The frequency of chromosome aberrations occurrence in miscarriages in early pregnancy has been demonstrated. The analysis of 304 chorions and fetal tissues was made at the Medical centre in Subotica in the period 2001. – 2005.

Cytogenetic analysis was made in chorion villi in the embryo tissue, most often in lungs because of the high mitotic index. The tissue sample was directly prepared without addition of any mitogens or incubation.

A total of 76 chromosome aberration was discovered which makes 25% of all miscarriages.

The most frequent chromosomopathy was a polyploidy (8,5%) and trisomy 16 (5,6%).

A significant increase was noticed concerning the presence of chromosomopathy per ages, 18% of cases in 2001, 21% in 2002, 23% in 2003, 26% in 2004, 29% in 2005.

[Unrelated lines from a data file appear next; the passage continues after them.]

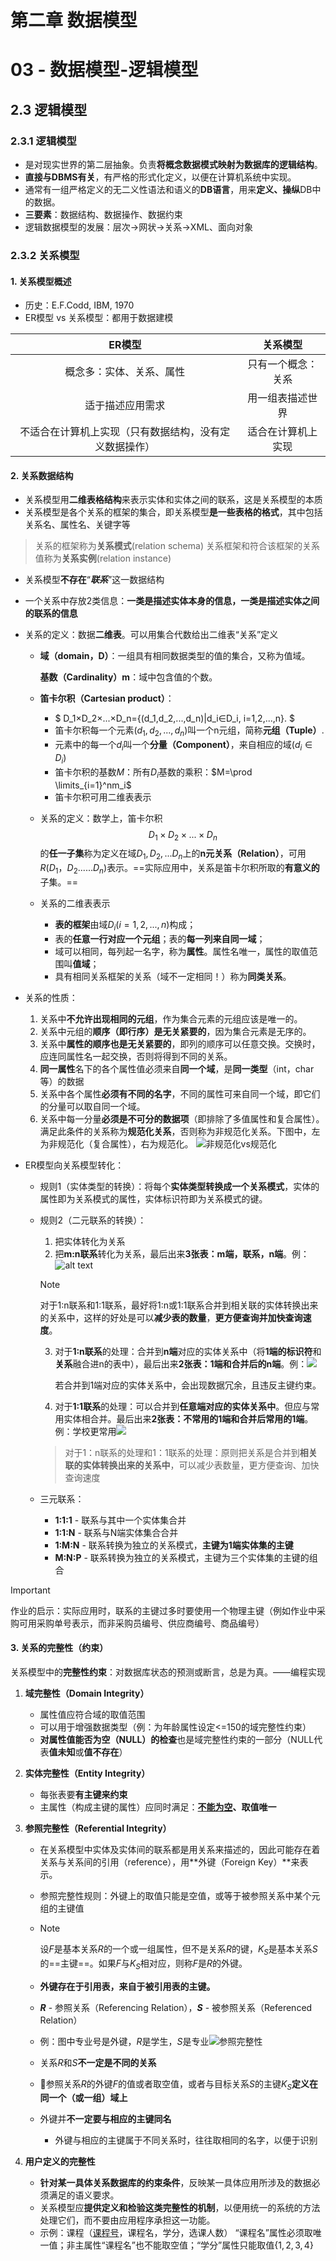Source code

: # 第二章 数据模型

# 03 - 数据模型-逻辑模型

## 2.3 逻辑模型

### 2.3.1 逻辑模型

* 是对现实世界的第二层抽象。负责**将概念数据模式映射为数据库的逻辑结构**。
* **直接与DBMS有关**，有严格的形式化定义，以便在计算机系统中实现。
* 通常有一组严格定义的无二义性语法和语义的**DB语言**，用来**定义、操纵**DB中的数据。
* **三要素**：数据结构、数据操作、数据约束
* 逻辑数据模型的发展：层次->网状->关系->XML、面向对象

### 2.3.2 关系模型

#### 1. 关系模型概述

+ 历史：E.F.Codd, IBM, 1970
+ ER模型 vs 关系模型：都用于数据建模

| ER模型 | 关系模型 |
| :------: | :-------: |
|概念多：实体、关系、属性|只有一个概念：关系|
|适于描述应用需求|用一组表描述世界|
|不适合在计算机上实现（只有数据结构，没有定义数据操作）|适合在计算机上实现|

#### 2. 关系数据结构

+ 关系模型用**二维表格结构**来表示实体和实体之间的联系，这是关系模型的本质
+ 关系模型是各个关系的框架的集合，即关系模型**是一些表格的格式**，其中包括关系名、属性名、关键字等
> 关系的框架称为**关系模式**(relation schema)
> 关系框架和符合该框架的关系值称为**关系实例**(relation instance)

+ 关系模型**不存在**“***联系***”这一数据结构

+ 一个关系中存放2类信息：**一类是描述实体本身的信息，一类是描述实体之间的联系的信息**

+ 关系的定义：数据**二维表**。可以用集合代数给出二维表“关系”定义
    + **域（domain，D）**：一组具有相同数据类型的值的集合，又称为值域。
    
      **基数（Cardinality）m**：域中包含值的个数。
    
    + **笛卡尔积（Cartesian product）**：
        + $ D_1×D_2×...×D_n=\{(d_1,d_2,...,d_n)|d_i∈D_i, i=1,2,...,n\}. $
        + 笛卡尔积每一个元素$(d_1,d_2,...,d_n)$叫一个n元组，简称**元组（Tuple）**. 
        + 元素中的每一个$d_i$叫一个**分量（Component）**，来自相应的域$(d_i∈D_i)$
        + 笛卡尔积的基数$M$：所有$D_i$基数的乘积：$M=\prod \limits_{i=1}^nm_i$
        + 笛卡尔积可用二维表表示
        
    + 关系的定义：数学上，笛卡尔积$$D_1×D_2×...×D_n$$的**任一子集**称为定义在域$D_1,D_2,...D_n$上的**n元关系（Relation）**，可用$R(D_1，D_2......D_n)$​表示。==实际应用中，关系是笛卡尔积所取的**有意义的**子集。==
    
    + 关系的二维表表示
        + **表的框架**由域$D_i(i=1,2,...,n)$构成；
        + 表的**任意一行对应一个元组**；表的**每一列来自同一域**；
        + 域可以相同，每列起一名字，称为**属性**。属性名唯一，属性的取值范围叫**值域**；
        + 具有相同关系框架的关系（域不一定相同！）称为**同类关系**。
    
+ 关系的性质：
  1. 关系中**不允许出现相同的元组**，作为集合元素的元组应该是唯一的。
  2. 关系中元组的**顺序（即行序）是无关紧要的**，因为集合元素是无序的。
  3. 关系中**属性的顺序也是无关紧要的**，即列的顺序可以任意交换。交换时，应连同属性名一起交换，否则将得到不同的关系。
  4. **同一属性**名下的各个属性值必须来自**同一个域**，是**同一类型**（int，char等）的数据
  5. 关系中各个属性**必须有不同的名字**，不同的属性可来自同一个域，即它们的分量可以取自同一个域。
  6. 关系中每一分量**必须是不可分的数据项**（即排除了多值属性和复合属性）。满足此条件的关系称为**规范化关系**，否则称为非规范化关系。下图中，左为非规范化（复合属性），右为规范化。
   ![非规范化vs规范化](img/3-1.png)

+ ER模型向关系模型转化：
  + 规则1（实体类型的转换）：将每个**实体类型转换成一个关系模式**，实体的属性即为关系模式的属性，实体标识符即为关系模式的键。
  
  + 规则2（二元联系的转换）：
    1. 把实体转化为关系
    2. 把**m:n联系**转化为关系，最后出来**3张表：m端，联系，n端**。例：![alt text](img/3-2.png)
    
    > [!NOTE]
    >
    > 对于1:n联系和1:1联系，最好将1:n或1:1联系合并到相关联的实体转换出来的关系中，这样的好处是可以**减少表的数量**，**更方便查询并加快查询速度**。
    
    3. 对于**1:n联系**的处理：合并到**n端**对应的实体关系中（将**1端的标识符**和**关系**融合进n的表中），最后出来**2张表：1端和合并后的n端**。例：<img src="img/3-3.png">
    
       若合并到1端对应的实体关系中，会出现数据冗余，且违反主键约束。
    
    4. 对于**1:1联系**的处理：可以合并到**任意端对应的实体关系中**。但应与常用实体相合并。最后出来**2张表：不常用的1端和合并后常用的1端**。例：学校更常用<img src="img/3-4.png">
    
    > 对于1：n联系的处理和1：1联系的处理：原则把关系是合并到**相关联的实体转换出来的关系中**，可以减少表数量，更方便查询、加快查询速度
    
  + 三元联系：
    + **1:1:1** - 联系与其中一个实体集合并
    + **1:1:N** - 联系与N端实体集合合并
    + **1:M:N** - 联系转换为独立的关系模式，**主键为1端实体集的主键**
    + **M:N:P** - 联系转换为独立的关系模式，主键为三个实体集的主键的组合

> [!IMPORTANT]
>
> 作业的启示：实际应用时，联系的主键过多时要使用一个物理主键（例如作业中采购可用采购单号表示，而非采购员编号、供应商编号、商品编号）



#### 3. 关系的完整性（约束）

关系模型中的**完整性约束**：对数据库状态的预测或断言，总是为真。——编程实现

1. **域完整性（Domain Integrity）**
   + 属性值应符合域的取值范围
   + 可以用于增强数据类型（例：为年龄属性设定<=150的域完整性约束）
   + **对属性值能否为空（NULL）的检查**也是域完整性约束的一部分（NULL代表**值未知**或**值不存在**）
   
2. **实体完整性（Entity Integrity）**
   
   + 每张表要**有主键来约束**
   + 主属性（构成主键的属性）应同时满足：**<u>不能为空</u>、取值唯一**
   
3. **参照完整性（Referential Integrity）**
   
   + 在关系模型中实体及实体间的联系都是用关系来描述的，因此可能存在着关系与关系间的引用（reference），用**外键（Foreign Key）**来表示。
   
   + 参照完整性规则：外键上的取值只能是空值，或等于被参照关系中某个元组的主键值
   
   + > [!NOTE]
     >
     > 设$F$是基本关系$R$的一个或一组属性，但不是关系$R$的键，$K_S$是基本关系$S$的==主键==。如果$F$与$K_S$相对应，则称$F$是$R$的外键。
   
   + **外键存在于引用表，来自于被引用表的主键。**
   
   + **$R$** - 参照关系（Referencing Relation），**$S$** - 被参照关系（Referenced Relation）
   
   + 例：图中专业号是外键，$R$是学生，$S$是专业![参照完整性](img/3-5.png)
   
   + 关系$R$和$S$**不一定是不同的关系**
   
   + :star2:参照关系$R$的外键$F$的值或者取空值，或者与目标关系$S$的主键$K_S$**定义在同一个（或一组）域上**
   
   + 外键并**不一定要与相应的主键同名**
     + 外键与相应的主键属于不同关系时，往往取相同的名字，以便于识别
   
4. **用户定义的完整性**
   
   + **针对某一具体关系数据库的约束条件**，反映某一具体应用所涉及的数据必须满足的语义要求。
   + 关系模型应**提供定义和检验这类完整性的机制**，以便用统一的系统的方法处理它们，而不要由应用程序承担这一功能。
   + 示例：课程（<u>课程号</u>，课程名，学分，选课人数）
    “课程名”属性必须取唯一值；非主属性“课程名”也不能取空值；“学分”属性只能取值$\{1,2,3,4\}$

The importance of cytogenetic analysis of miscarriages is in indicating the karyotyping of parents in which chromosomopathy of fetus has been found and also in discovering the host of balanced structural chromosome aberrations, in which a prenatal karyotyping in the subsequent pregnancy is necessary. Cytogenetic analysis is most often performed following a number of miscarriages of unknown etiology. In our sample, analysis was made in a non-selected population of pathologic pregnancies. Chromosome aberrations were discovered after the first miscarriage. Analysis of each miscarriage shows deviation of conception at the chromosome level even in first pregnancy and induces karyotyping of spouses.

Monitoring the presence of chromosome aberrations in miscarried fetuses is an indication of the general population risk which defines the guidelines for the preventive measures to be taken.